■ Exercise prompt ■
Scan the material below and count each line with the string "directly". Reply with the count alone.

■ Provided records ■
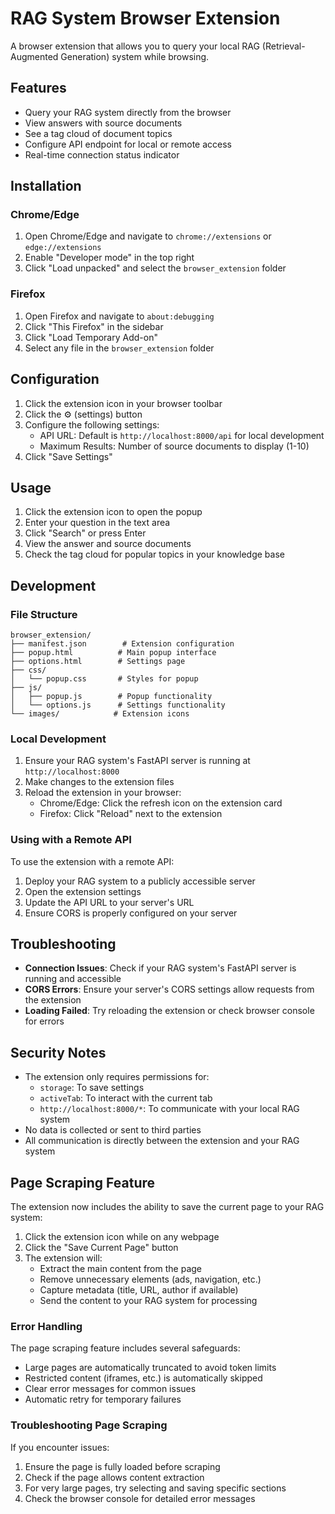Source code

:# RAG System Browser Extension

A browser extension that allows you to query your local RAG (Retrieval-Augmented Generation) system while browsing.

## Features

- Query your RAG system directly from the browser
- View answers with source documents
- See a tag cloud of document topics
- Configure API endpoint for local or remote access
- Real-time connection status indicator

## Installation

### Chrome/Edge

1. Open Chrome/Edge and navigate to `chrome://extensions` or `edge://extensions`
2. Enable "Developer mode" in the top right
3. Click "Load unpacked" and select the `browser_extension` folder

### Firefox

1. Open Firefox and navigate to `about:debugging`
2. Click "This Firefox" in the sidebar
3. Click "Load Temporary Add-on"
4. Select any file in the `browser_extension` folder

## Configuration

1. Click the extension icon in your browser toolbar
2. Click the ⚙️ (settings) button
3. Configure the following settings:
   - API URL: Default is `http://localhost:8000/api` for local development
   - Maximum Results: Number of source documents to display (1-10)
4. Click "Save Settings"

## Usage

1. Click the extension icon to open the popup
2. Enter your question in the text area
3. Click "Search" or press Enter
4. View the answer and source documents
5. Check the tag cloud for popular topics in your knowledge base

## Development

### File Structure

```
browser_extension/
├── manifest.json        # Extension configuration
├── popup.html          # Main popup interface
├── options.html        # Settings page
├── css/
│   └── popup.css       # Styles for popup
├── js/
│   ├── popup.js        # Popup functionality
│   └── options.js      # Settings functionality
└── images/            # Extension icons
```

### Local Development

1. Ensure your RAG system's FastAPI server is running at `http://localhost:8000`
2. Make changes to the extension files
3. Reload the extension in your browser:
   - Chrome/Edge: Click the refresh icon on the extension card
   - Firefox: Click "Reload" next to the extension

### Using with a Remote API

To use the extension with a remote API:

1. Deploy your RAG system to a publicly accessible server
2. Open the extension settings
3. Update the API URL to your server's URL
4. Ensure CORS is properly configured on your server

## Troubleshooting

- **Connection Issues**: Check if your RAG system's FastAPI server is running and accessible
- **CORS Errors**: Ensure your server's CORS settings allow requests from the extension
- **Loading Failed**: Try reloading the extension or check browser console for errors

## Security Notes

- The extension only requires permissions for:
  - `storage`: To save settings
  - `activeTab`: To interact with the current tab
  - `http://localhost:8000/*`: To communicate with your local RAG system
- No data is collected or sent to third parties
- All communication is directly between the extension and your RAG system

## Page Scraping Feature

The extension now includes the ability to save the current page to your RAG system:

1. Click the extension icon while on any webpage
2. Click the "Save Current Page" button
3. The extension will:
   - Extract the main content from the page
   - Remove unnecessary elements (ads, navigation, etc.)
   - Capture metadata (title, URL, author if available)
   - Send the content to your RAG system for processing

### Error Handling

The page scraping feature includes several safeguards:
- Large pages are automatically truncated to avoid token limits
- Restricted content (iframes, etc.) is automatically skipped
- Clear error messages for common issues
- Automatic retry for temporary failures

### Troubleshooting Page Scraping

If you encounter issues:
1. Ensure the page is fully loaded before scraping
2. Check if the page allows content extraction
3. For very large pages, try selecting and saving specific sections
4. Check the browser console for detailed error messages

...

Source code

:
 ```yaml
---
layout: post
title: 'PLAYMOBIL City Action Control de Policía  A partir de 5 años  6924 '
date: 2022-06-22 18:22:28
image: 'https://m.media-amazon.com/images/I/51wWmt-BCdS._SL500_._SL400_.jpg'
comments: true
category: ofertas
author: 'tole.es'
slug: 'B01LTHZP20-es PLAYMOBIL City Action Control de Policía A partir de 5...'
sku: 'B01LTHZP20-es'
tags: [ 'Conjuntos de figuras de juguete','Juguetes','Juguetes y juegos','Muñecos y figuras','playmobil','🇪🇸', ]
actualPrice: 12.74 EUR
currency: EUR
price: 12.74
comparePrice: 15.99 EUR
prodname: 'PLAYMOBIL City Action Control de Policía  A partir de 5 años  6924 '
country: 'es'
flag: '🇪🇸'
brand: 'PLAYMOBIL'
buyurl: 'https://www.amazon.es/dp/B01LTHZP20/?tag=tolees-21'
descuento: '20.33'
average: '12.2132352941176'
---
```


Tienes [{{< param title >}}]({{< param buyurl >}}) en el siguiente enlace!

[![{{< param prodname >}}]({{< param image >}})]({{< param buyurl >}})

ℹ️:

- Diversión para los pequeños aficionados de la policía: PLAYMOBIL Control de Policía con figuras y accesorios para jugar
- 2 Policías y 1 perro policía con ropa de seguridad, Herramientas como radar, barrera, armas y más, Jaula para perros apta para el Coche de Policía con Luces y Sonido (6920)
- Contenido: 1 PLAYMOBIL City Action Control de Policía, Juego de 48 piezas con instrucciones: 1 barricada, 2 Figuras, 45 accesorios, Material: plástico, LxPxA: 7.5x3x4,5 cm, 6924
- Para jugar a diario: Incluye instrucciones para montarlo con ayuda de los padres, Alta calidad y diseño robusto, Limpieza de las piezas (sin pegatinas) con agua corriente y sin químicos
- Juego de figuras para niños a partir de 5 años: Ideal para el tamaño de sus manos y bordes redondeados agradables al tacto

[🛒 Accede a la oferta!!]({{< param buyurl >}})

--

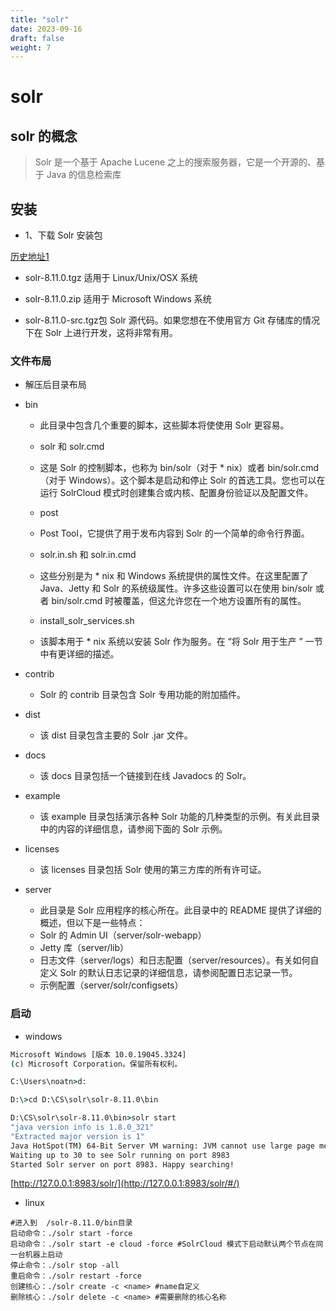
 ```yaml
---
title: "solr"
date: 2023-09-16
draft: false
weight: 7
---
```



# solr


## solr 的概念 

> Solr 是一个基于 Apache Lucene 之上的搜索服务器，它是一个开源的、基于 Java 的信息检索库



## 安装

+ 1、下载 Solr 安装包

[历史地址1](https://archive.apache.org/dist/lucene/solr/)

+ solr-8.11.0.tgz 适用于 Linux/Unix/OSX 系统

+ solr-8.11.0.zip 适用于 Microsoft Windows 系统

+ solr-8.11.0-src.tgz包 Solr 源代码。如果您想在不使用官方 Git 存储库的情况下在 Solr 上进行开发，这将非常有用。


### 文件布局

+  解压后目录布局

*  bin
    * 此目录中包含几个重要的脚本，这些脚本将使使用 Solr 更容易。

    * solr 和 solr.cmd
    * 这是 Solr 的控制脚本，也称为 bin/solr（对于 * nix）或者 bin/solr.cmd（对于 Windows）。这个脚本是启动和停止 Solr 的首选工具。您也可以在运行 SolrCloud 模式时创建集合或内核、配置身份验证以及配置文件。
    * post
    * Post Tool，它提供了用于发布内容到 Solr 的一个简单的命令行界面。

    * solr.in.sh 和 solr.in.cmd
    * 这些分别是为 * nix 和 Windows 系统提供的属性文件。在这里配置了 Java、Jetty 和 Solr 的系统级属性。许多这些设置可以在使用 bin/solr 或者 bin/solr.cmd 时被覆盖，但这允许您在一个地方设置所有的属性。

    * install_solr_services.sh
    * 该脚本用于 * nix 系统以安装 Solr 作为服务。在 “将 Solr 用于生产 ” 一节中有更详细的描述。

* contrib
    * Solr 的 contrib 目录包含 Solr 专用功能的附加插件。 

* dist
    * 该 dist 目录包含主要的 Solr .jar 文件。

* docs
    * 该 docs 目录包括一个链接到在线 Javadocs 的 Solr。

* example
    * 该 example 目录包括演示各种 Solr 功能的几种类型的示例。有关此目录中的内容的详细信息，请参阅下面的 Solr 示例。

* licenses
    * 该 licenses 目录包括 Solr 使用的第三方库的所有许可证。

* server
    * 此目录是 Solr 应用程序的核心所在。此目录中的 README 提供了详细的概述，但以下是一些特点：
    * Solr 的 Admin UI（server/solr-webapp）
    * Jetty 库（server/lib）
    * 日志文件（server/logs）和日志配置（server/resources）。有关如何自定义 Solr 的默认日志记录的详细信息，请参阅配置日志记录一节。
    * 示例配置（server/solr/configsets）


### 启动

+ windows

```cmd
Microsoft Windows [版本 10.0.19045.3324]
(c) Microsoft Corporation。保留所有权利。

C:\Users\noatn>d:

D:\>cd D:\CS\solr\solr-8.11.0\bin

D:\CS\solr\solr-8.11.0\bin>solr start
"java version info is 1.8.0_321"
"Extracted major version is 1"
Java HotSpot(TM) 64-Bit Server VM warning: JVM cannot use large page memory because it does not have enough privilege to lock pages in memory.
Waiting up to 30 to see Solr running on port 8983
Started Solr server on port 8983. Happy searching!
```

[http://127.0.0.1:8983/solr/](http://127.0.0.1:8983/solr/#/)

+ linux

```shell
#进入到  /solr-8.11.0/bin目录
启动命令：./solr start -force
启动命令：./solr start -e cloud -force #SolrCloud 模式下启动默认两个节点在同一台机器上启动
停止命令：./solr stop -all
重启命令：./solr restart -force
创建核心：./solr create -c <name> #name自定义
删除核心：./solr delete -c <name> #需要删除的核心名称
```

■ Solved problem ■
2